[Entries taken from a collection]
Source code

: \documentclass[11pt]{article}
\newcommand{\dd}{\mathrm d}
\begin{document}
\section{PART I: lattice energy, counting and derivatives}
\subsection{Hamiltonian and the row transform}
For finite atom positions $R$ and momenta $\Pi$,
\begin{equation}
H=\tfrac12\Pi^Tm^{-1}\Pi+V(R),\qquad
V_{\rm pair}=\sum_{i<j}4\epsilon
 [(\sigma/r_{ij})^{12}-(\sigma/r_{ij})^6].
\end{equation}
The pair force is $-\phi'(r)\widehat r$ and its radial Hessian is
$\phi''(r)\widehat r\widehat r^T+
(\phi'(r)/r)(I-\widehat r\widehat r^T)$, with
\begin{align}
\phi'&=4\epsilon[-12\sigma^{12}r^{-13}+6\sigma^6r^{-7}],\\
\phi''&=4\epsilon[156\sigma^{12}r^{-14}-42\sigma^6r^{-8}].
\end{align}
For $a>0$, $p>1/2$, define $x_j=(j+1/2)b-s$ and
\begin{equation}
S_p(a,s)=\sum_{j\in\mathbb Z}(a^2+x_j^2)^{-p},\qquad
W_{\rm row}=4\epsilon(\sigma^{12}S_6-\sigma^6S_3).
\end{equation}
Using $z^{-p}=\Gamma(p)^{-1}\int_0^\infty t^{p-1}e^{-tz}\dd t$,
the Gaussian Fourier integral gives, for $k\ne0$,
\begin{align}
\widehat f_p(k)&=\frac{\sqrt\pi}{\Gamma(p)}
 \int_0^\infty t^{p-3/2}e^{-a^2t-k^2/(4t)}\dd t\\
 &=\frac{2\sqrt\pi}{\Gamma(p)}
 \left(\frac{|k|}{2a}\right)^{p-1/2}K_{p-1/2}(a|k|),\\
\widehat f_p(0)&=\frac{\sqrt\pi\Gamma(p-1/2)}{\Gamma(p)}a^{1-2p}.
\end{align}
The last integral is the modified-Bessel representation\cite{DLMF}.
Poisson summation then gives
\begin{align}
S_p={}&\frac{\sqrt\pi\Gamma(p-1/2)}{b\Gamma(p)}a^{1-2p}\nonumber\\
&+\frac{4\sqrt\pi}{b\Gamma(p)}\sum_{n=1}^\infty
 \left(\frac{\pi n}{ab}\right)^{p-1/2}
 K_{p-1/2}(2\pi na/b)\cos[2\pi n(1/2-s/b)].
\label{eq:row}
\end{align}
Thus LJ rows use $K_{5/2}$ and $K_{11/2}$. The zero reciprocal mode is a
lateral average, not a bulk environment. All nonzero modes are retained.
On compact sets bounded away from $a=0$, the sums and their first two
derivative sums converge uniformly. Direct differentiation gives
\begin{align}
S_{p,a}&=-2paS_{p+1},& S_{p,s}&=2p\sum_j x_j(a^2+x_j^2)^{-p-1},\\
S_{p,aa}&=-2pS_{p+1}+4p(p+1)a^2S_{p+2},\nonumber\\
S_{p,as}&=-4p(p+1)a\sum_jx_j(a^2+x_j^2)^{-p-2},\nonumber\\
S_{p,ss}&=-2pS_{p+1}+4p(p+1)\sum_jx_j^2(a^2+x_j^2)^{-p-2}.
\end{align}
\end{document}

## WHAT YOU HAVE TO DO
Lines that include the word "gives" are to be extracted from the data above.

## WRITTEN REPLY
the Gaussian Fourier integral gives, for $k\ne0$,
Poisson summation then gives
derivative sums converge uniformly. Direct differentiation gives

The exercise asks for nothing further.